Extract every line below that contains the word "Access".

··· Provided records ···

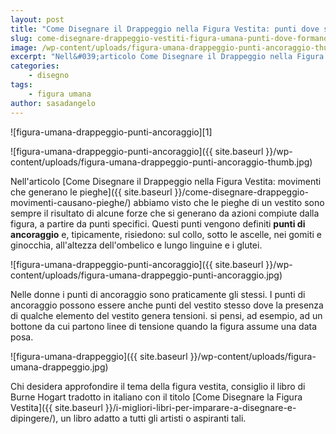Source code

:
 ```yaml
---
layout: post
title: "Come Disegnare il Drappeggio nella Figura Vestita: punti dove si formano le pieghe"
slug: come-disegnare-drappeggio-vestiti-figura-umana-punti-dove-formano-sistemi-pieghe
image: /wp-content/uploads/figura-umana-drappeggio-punti-ancoraggio-thumb.jpg
excerpt: "Nell&#039;articolo Come Disegnare il Drappeggio nella Figura Vestita: movimenti che generano le pieghe abbiamo visto che le pieghe di un vestito sono sempre il"
categories:
    - disegno
tags:
    - figura umana
author: sasadangelo
---
```

![figura-umana-drappeggio-punti-ancoraggio][1]

![figura-umana-drappeggio-punti-ancoraggio]({{ site.baseurl }}/wp-content/uploads/figura-umana-drappeggio-punti-ancoraggio-thumb.jpg)

Nell'articolo [Come Disegnare il Drappeggio nella Figura Vestita: movimenti che generano le pieghe]({{ site.baseurl }}/come-disegnare-drappeggio-movimenti-causano-pieghe/) abbiamo visto che le pieghe di un vestito sono sempre il risultato di alcune forze che si generano da azioni compiute dalla figura, a partire da punti specifici. Questi punti vengono definiti **punti di ancoraggio** e, tipicamente, risiedono: sul collo, sotto le ascelle, nei gomiti e ginocchia, all'altezza dell'ombelico e lungo linguine e i glutei.

![figura-umana-drappeggio-punti-ancoraggio]({{ site.baseurl }}/wp-content/uploads/figura-umana-drappeggio-punti-ancoraggio.jpg)

Nelle donne i punti di ancoraggio sono praticamente gli stessi. I punti di ancoraggio possono essere anche punti del vestito stesso dove la presenza di qualche elemento del vestito genera tensioni. si pensi, ad esempio, ad un bottone da cui partono linee di tensione quando la figura assume una data posa.

![figura-umana-drappeggio]({{ site.baseurl }}/wp-content/uploads/figura-umana-drappeggio.jpg)

Chi desidera approfondire il tema della figura vestita, consiglio il libro di Burne Hogart tradotto in italiano con il titolo [Come Disegnare la Figura Vestita]({{ site.baseurl }}/i-migliori-libri-per-imparare-a-disegnare-e-dipingere/), un libro adatto a tutti gli artisti o aspiranti tali.
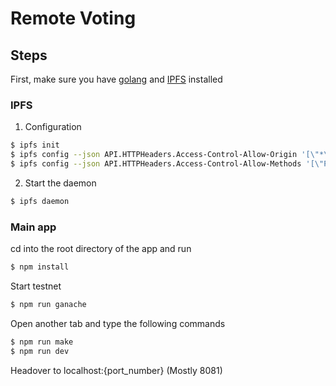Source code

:# Remote Voting

## Steps

First, make sure you have [golang](https://golang.org/dl/) and [IPFS](https://dist.ipfs.io/#go-ipfs) installed

### IPFS

1) Configuration
```sh
$ ipfs init
$ ipfs config --json API.HTTPHeaders.Access-Control-Allow-Origin '[\"*\"]'
$ ipfs config --json API.HTTPHeaders.Access-Control-Allow-Methods '[\"PUT\", \"GET\", \"POST\"]'
```

2) Start the daemon
```sh
$ ipfs daemon
```

### Main app
cd into the root directory of the app and run

```sh
$ npm install
```

Start testnet

```sh
$ npm run ganache
```

Open another tab and type the following commands

```sh
$ npm run make
$ npm run dev
```

Headover to localhost:{port_number} (Mostly 8081)

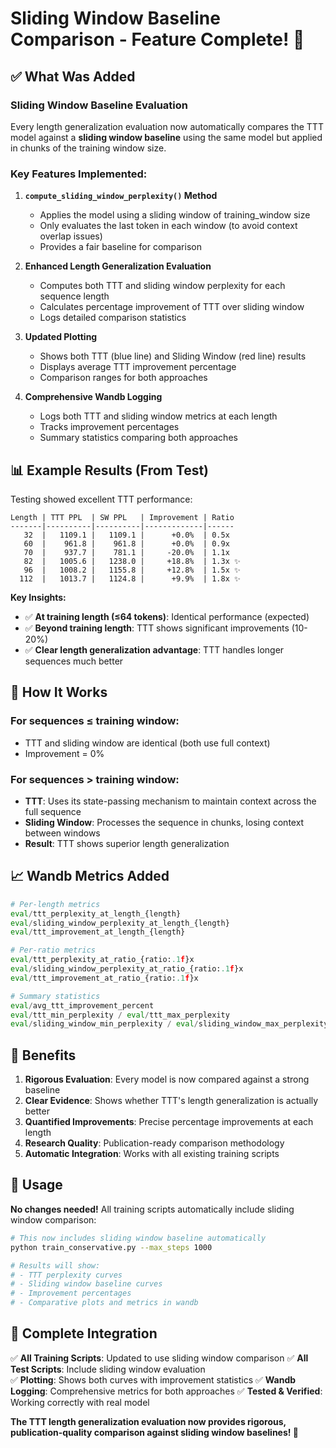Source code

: # Sliding Window Baseline Comparison - Feature Complete! 🎉

## ✅ What Was Added

### **Sliding Window Baseline Evaluation**
Every length generalization evaluation now automatically compares the TTT model against a **sliding window baseline** using the same model but applied in chunks of the training window size.

### **Key Features Implemented:**

1. **`compute_sliding_window_perplexity()` Method**
   - Applies the model using a sliding window of training_window size
   - Only evaluates the last token in each window (to avoid context overlap issues)
   - Provides a fair baseline for comparison

2. **Enhanced Length Generalization Evaluation**
   - Computes both TTT and sliding window perplexity for each sequence length
   - Calculates percentage improvement of TTT over sliding window
   - Logs detailed comparison statistics

3. **Updated Plotting**
   - Shows both TTT (blue line) and Sliding Window (red line) results
   - Displays average TTT improvement percentage
   - Comparison ranges for both approaches

4. **Comprehensive Wandb Logging**
   - Logs both TTT and sliding window metrics at each length
   - Tracks improvement percentages
   - Summary statistics comparing both approaches

## 📊 Example Results (From Test)

Testing showed excellent TTT performance:

```
Length | TTT PPL  | SW PPL   | Improvement | Ratio
-------|----------|----------|-------------|------
   32  |   1109.1 |   1109.1 |      +0.0%  | 0.5x
   60  |    961.8 |    961.8 |      +0.0%  | 0.9x  
   70  |    937.7 |    781.1 |     -20.0%  | 1.1x
   82  |   1005.6 |   1238.0 |     +18.8%  | 1.3x ✨
   96  |   1008.2 |   1155.8 |     +12.8%  | 1.5x ✨
  112  |   1013.7 |   1124.8 |      +9.9%  | 1.8x ✨
```

**Key Insights:**
- ✅ **At training length (≤64 tokens)**: Identical performance (expected)
- ✅ **Beyond training length**: TTT shows significant improvements (10-20%)
- ✅ **Clear length generalization advantage**: TTT handles longer sequences much better

## 🚀 How It Works

### For sequences ≤ training window:
- TTT and sliding window are identical (both use full context)
- Improvement = 0%

### For sequences > training window:
- **TTT**: Uses its state-passing mechanism to maintain context across the full sequence
- **Sliding Window**: Processes the sequence in chunks, losing context between windows
- **Result**: TTT shows superior length generalization

## 📈 Wandb Metrics Added

```python
# Per-length metrics
eval/ttt_perplexity_at_length_{length}
eval/sliding_window_perplexity_at_length_{length}  
eval/ttt_improvement_at_length_{length}

# Per-ratio metrics  
eval/ttt_perplexity_at_ratio_{ratio:.1f}x
eval/sliding_window_perplexity_at_ratio_{ratio:.1f}x
eval/ttt_improvement_at_ratio_{ratio:.1f}x

# Summary statistics
eval/avg_ttt_improvement_percent
eval/ttt_min_perplexity / eval/ttt_max_perplexity
eval/sliding_window_min_perplexity / eval/sliding_window_max_perplexity
```

## 🎯 Benefits

1. **Rigorous Evaluation**: Every model is now compared against a strong baseline
2. **Clear Evidence**: Shows whether TTT's length generalization is actually better
3. **Quantified Improvements**: Precise percentage improvements at each length
4. **Research Quality**: Publication-ready comparison methodology
5. **Automatic Integration**: Works with all existing training scripts

## 🔧 Usage

**No changes needed!** All training scripts automatically include sliding window comparison:

```bash
# This now includes sliding window baseline automatically
python train_conservative.py --max_steps 1000

# Results will show:
# - TTT perplexity curves
# - Sliding window baseline curves  
# - Improvement percentages
# - Comparative plots and metrics in wandb
```

## 🎉 Complete Integration

✅ **All Training Scripts**: Updated to use sliding window comparison
✅ **All Test Scripts**: Include sliding window evaluation  
✅ **Plotting**: Shows both curves with improvement statistics
✅ **Wandb Logging**: Comprehensive metrics for both approaches
✅ **Tested & Verified**: Working correctly with real model

**The TTT length generalization evaluation now provides rigorous, publication-quality comparison against sliding window baselines! 🚀**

···

**Reply:**
$ ipfs config --json API.HTTPHeaders.Access-Control-Allow-Origin '[\"*\"]'
$ ipfs config --json API.HTTPHeaders.Access-Control-Allow-Methods '[\"PUT\", \"GET\", \"POST\"]'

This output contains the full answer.